_INFORMATION_
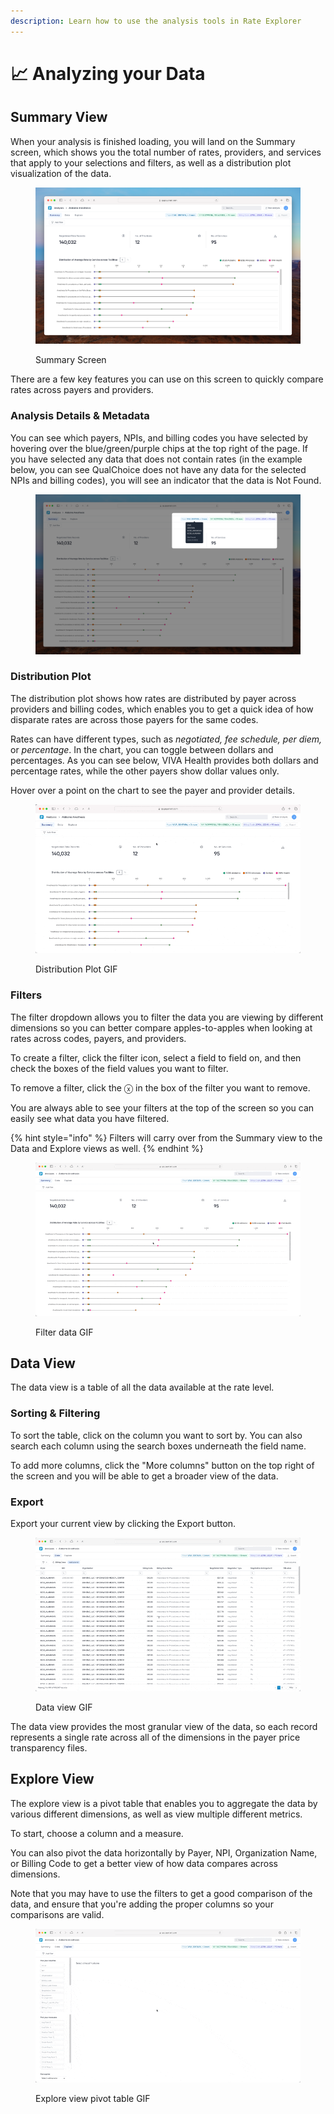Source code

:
 ```yaml
---
description: Learn how to use the analysis tools in Rate Explorer
---
```


# 📈 Analyzing your Data

## Summary View

When your analysis is finished loading, you will land on the Summary screen, which shows you the total number of rates, providers, and services that apply to your selections and filters, as well as a distribution plot visualization of the data.

<figure><img src="../../.gitbook/assets/CleanShot 2024-03-20 at 10.56.34@2x (1).png" alt=""><figcaption><p>Summary Screen</p></figcaption></figure>

There are a few key features you can use on this screen to quickly compare rates across payers and providers.&#x20;

### Analysis Details & Metadata

You can see which payers, NPIs, and billing codes you have selected by hovering over the blue/green/purple chips at the top right of the page. If you have selected any data that does not contain rates (in the example below, you can see QualChoice does not have any data for the selected NPIs and billing codes), you will see an indicator that the data is Not Found.

<figure><img src="../../.gitbook/assets/CleanShot 2024-03-20 at 13.04.28@2x.png" alt=""><figcaption></figcaption></figure>

### Distribution Plot

The distribution plot shows how rates are distributed by payer across providers and billing codes, which enables you to get a quick idea of how disparate rates are across those payers for the same codes.&#x20;

Rates can have different types, such as _negotiated, fee schedule, per diem,_ or _percentage_. In the chart, you can toggle between dollars and percentages. As you can see below, VIVA Health provides both dollars and percentage rates, while the other payers show dollar values only.

Hover over a point on the chart to see the payer and provider details.

<figure><img src="../../.gitbook/assets/CleanShot 2024-03-20 at 11.34.14.gif" alt=""><figcaption><p>Distribution Plot GIF</p></figcaption></figure>

### Filters

The filter dropdown allows you to filter the data you are viewing by different dimensions so you can better compare apples-to-apples when looking at rates across codes, payers, and providers.&#x20;

To create a filter, click the filter icon, select a field to field on, and then check the boxes of the field values you want to filter.&#x20;

To remove a filter, click the ⓧ in the box of the filter you want to remove.

You are always able to see your filters at the top of the screen so you can easily see what data you have filtered.&#x20;

{% hint style="info" %}
Filters will carry over from the Summary view to the Data and Explore views as well.
{% endhint %}

<figure><img src="../../.gitbook/assets/CleanShot 2024-03-20 at 11.52.28.gif" alt=""><figcaption><p>Filter data GIF</p></figcaption></figure>

## Data View

The data view is a table of all the data available at the rate level.

### Sorting & Filtering

To sort the table, click on the column you want to sort by. You can also search each column using the search boxes underneath the field name.

To add more columns, click the "More columns" button on the top right of the screen and you will be able to get a broader view of the data.

### Export

Export your current view by clicking the Export button.

<figure><img src="../../.gitbook/assets/CleanShot 2024-03-20 at 13.18.17 (1).gif" alt=""><figcaption><p>Data view GIF</p></figcaption></figure>

The data view provides the most granular view of the data, so each record represents a single rate across all of the dimensions in the payer price transparency files.

## Explore View

The explore view is a pivot table that enables you to aggregate the data by various different dimensions, as well as view multiple different metrics.

To start, choose a column and a measure.

You can also pivot the data horizontally by Payer, NPI, Organization Name, or Billing Code to get a better view of how data compares across dimensions.&#x20;

Note that you may have to use the filters to get a good comparison of the data, and ensure that you're adding the proper columns so your comparisons are valid.

<figure><img src="../../.gitbook/assets/CleanShot 2024-03-20 at 13.23.01.gif" alt=""><figcaption><p>Explore view pivot table GIF</p></figcaption></figure>

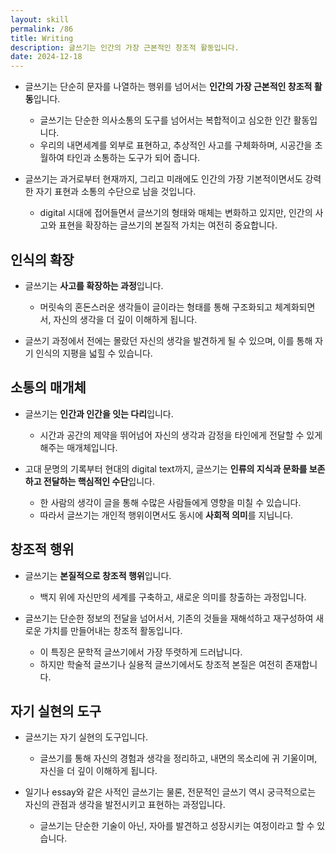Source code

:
```yaml
---
layout: skill
permalink: /86
title: Writing
description: 글쓰기는 인간의 가장 근본적인 창조적 활동입니다.
date: 2024-12-18
---
```



- 글쓰기는 단순히 문자를 나열하는 행위를 넘어서는 **인간의 가장 근본적인 창조적 활동**입니다.
    - 글쓰기는 단순한 의사소통의 도구를 넘어서는 복합적이고 심오한 인간 활동입니다.
    - 우리의 내면세계를 외부로 표현하고, 추상적인 사고를 구체화하며, 시공간을 초월하여 타인과 소통하는 도구가 되어 줍니다.

- 글쓰기는 과거로부터 현재까지, 그리고 미래에도 인간의 가장 기본적이면서도 강력한 자기 표현과 소통의 수단으로 남을 것입니다.
    - digital 시대에 접어들면서 글쓰기의 형태와 매체는 변화하고 있지만, 인간의 사고와 표현을 확장하는 글쓰기의 본질적 가치는 여전히 중요합니다.


## 인식의 확장

- 글쓰기는 **사고를 확장하는 과정**입니다.
    - 머릿속의 혼돈스러운 생각들이 글이라는 형태를 통해 구조화되고 체계화되면서, 자신의 생각을 더 깊이 이해하게 됩니다.

- 글쓰기 과정에서 전에는 몰랐던 자신의 생각을 발견하게 될 수 있으며, 이를 통해 자기 인식의 지평을 넓힐 수 있습니다.


## 소통의 매개체

- 글쓰기는 **인간과 인간을 잇는 다리**입니다.
    - 시간과 공간의 제약을 뛰어넘어 자신의 생각과 감정을 타인에게 전달할 수 있게 해주는 매개체입니다.

- 고대 문명의 기록부터 현대의 digital text까지, 글쓰기는 **인류의 지식과 문화를 보존하고 전달하는 핵심적인 수단**입니다.
    - 한 사람의 생각이 글을 통해 수많은 사람들에게 영향을 미칠 수 있습니다.
    - 따라서 글쓰기는 개인적 행위이면서도 동시에 **사회적 의미**를 지닙니다.


## 창조적 행위

- 글쓰기는 **본질적으로 창조적 행위**입니다.
    - 백지 위에 자신만의 세계를 구축하고, 새로운 의미를 창출하는 과정입니다.

- 글쓰기는 단순한 정보의 전달을 넘어서서, 기존의 것들을 재해석하고 재구성하여 새로운 가치를 만들어내는 창조적 활동입니다.
    - 이 특징은 문학적 글쓰기에서 가장 뚜렷하게 드러납니다.
    - 하지만 학술적 글쓰기나 실용적 글쓰기에서도 창조적 본질은 여전히 존재합니다.


## 자기 실현의 도구

- 글쓰기는 자기 실현의 도구입니다.
    - 글쓰기를 통해 자신의 경험과 생각을 정리하고, 내면의 목소리에 귀 기울이며, 자신을 더 깊이 이해하게 됩니다.

- 일기나 essay와 같은 사적인 글쓰기는 물론, 전문적인 글쓰기 역시 궁극적으로는 자신의 관점과 생각을 발전시키고 표현하는 과정입니다.
    - 글쓰기는 단순한 기술이 아닌, 자아를 발견하고 성장시키는 여정이라고 할 수 있습니다.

_EXERCISE BRIEF_
Your task is to repeat the listing exactly while omitting its pictures.

_ANSWER SECTION_
Source code

:
 ```yaml
---
description: Learn how to use the analysis tools in Rate Explorer
---
```


# 📈 Analyzing your Data

## Summary View

When your analysis is finished loading, you will land on the Summary screen, which shows you the total number of rates, providers, and services that apply to your selections and filters, as well as a distribution plot visualization of the data.

<figure><img src="../../.gitbook/assets/CleanShot 2024-03-20 at 10.56.34@2x (1).png" alt=""><figcaption><p>Summary Screen</p></figcaption></figure>

There are a few key features you can use on this screen to quickly compare rates across payers and providers.&#x20;

### Analysis Details & Metadata

You can see which payers, NPIs, and billing codes you have selected by hovering over the blue/green/purple chips at the top right of the page. If you have selected any data that does not contain rates (in the example below, you can see QualChoice does not have any data for the selected NPIs and billing codes), you will see an indicator that the data is Not Found.

<figure><img src="../../.gitbook/assets/CleanShot 2024-03-20 at 13.04.28@2x.png" alt=""><figcaption></figcaption></figure>

### Distribution Plot

The distribution plot shows how rates are distributed by payer across providers and billing codes, which enables you to get a quick idea of how disparate rates are across those payers for the same codes.&#x20;

Rates can have different types, such as _negotiated, fee schedule, per diem,_ or _percentage_. In the chart, you can toggle between dollars and percentages. As you can see below, VIVA Health provides both dollars and percentage rates, while the other payers show dollar values only.

Hover over a point on the chart to see the payer and provider details.

<figure><img src="../../.gitbook/assets/CleanShot 2024-03-20 at 11.34.14.gif" alt=""><figcaption><p>Distribution Plot GIF</p></figcaption></figure>

### Filters

The filter dropdown allows you to filter the data you are viewing by different dimensions so you can better compare apples-to-apples when looking at rates across codes, payers, and providers.&#x20;

To create a filter, click the filter icon, select a field to field on, and then check the boxes of the field values you want to filter.&#x20;

To remove a filter, click the ⓧ in the box of the filter you want to remove.

You are always able to see your filters at the top of the screen so you can easily see what data you have filtered.&#x20;

{% hint style="info" %}
Filters will carry over from the Summary view to the Data and Explore views as well.
{% endhint %}

<figure><img src="../../.gitbook/assets/CleanShot 2024-03-20 at 11.52.28.gif" alt=""><figcaption><p>Filter data GIF</p></figcaption></figure>

## Data View

The data view is a table of all the data available at the rate level.

### Sorting & Filtering

To sort the table, click on the column you want to sort by. You can also search each column using the search boxes underneath the field name.

To add more columns, click the "More columns" button on the top right of the screen and you will be able to get a broader view of the data.

### Export

Export your current view by clicking the Export button.

<figure><img src="../../.gitbook/assets/CleanShot 2024-03-20 at 13.18.17 (1).gif" alt=""><figcaption><p>Data view GIF</p></figcaption></figure>

The data view provides the most granular view of the data, so each record represents a single rate across all of the dimensions in the payer price transparency files.

## Explore View

The explore view is a pivot table that enables you to aggregate the data by various different dimensions, as well as view multiple different metrics.

To start, choose a column and a measure.

You can also pivot the data horizontally by Payer, NPI, Organization Name, or Billing Code to get a better view of how data compares across dimensions.&#x20;

Note that you may have to use the filters to get a good comparison of the data, and ensure that you're adding the proper columns so your comparisons are valid.

<figure><img src="../../.gitbook/assets/CleanShot 2024-03-20 at 13.23.01.gif" alt=""><figcaption><p>Explore view pivot table GIF</p></figcaption></figure>

Source code

:
```yaml
---
layout: skill
permalink: /86
title: Writing
description: 글쓰기는 인간의 가장 근본적인 창조적 활동입니다.
date: 2024-12-18
---
```



- 글쓰기는 단순히 문자를 나열하는 행위를 넘어서는 **인간의 가장 근본적인 창조적 활동**입니다.
    - 글쓰기는 단순한 의사소통의 도구를 넘어서는 복합적이고 심오한 인간 활동입니다.
    - 우리의 내면세계를 외부로 표현하고, 추상적인 사고를 구체화하며, 시공간을 초월하여 타인과 소통하는 도구가 되어 줍니다.

- 글쓰기는 과거로부터 현재까지, 그리고 미래에도 인간의 가장 기본적이면서도 강력한 자기 표현과 소통의 수단으로 남을 것입니다.
    - digital 시대에 접어들면서 글쓰기의 형태와 매체는 변화하고 있지만, 인간의 사고와 표현을 확장하는 글쓰기의 본질적 가치는 여전히 중요합니다.


## 인식의 확장

- 글쓰기는 **사고를 확장하는 과정**입니다.
    - 머릿속의 혼돈스러운 생각들이 글이라는 형태를 통해 구조화되고 체계화되면서, 자신의 생각을 더 깊이 이해하게 됩니다.

- 글쓰기 과정에서 전에는 몰랐던 자신의 생각을 발견하게 될 수 있으며, 이를 통해 자기 인식의 지평을 넓힐 수 있습니다.


## 소통의 매개체

- 글쓰기는 **인간과 인간을 잇는 다리**입니다.
    - 시간과 공간의 제약을 뛰어넘어 자신의 생각과 감정을 타인에게 전달할 수 있게 해주는 매개체입니다.

- 고대 문명의 기록부터 현대의 digital text까지, 글쓰기는 **인류의 지식과 문화를 보존하고 전달하는 핵심적인 수단**입니다.
    - 한 사람의 생각이 글을 통해 수많은 사람들에게 영향을 미칠 수 있습니다.
    - 따라서 글쓰기는 개인적 행위이면서도 동시에 **사회적 의미**를 지닙니다.


## 창조적 행위

- 글쓰기는 **본질적으로 창조적 행위**입니다.
    - 백지 위에 자신만의 세계를 구축하고, 새로운 의미를 창출하는 과정입니다.

- 글쓰기는 단순한 정보의 전달을 넘어서서, 기존의 것들을 재해석하고 재구성하여 새로운 가치를 만들어내는 창조적 활동입니다.
    - 이 특징은 문학적 글쓰기에서 가장 뚜렷하게 드러납니다.
    - 하지만 학술적 글쓰기나 실용적 글쓰기에서도 창조적 본질은 여전히 존재합니다.


## 자기 실현의 도구

- 글쓰기는 자기 실현의 도구입니다.
    - 글쓰기를 통해 자신의 경험과 생각을 정리하고, 내면의 목소리에 귀 기울이며, 자신을 더 깊이 이해하게 됩니다.

- 일기나 essay와 같은 사적인 글쓰기는 물론, 전문적인 글쓰기 역시 궁극적으로는 자신의 관점과 생각을 발전시키고 표현하는 과정입니다.
    - 글쓰기는 단순한 기술이 아닌, 자아를 발견하고 성장시키는 여정이라고 할 수 있습니다.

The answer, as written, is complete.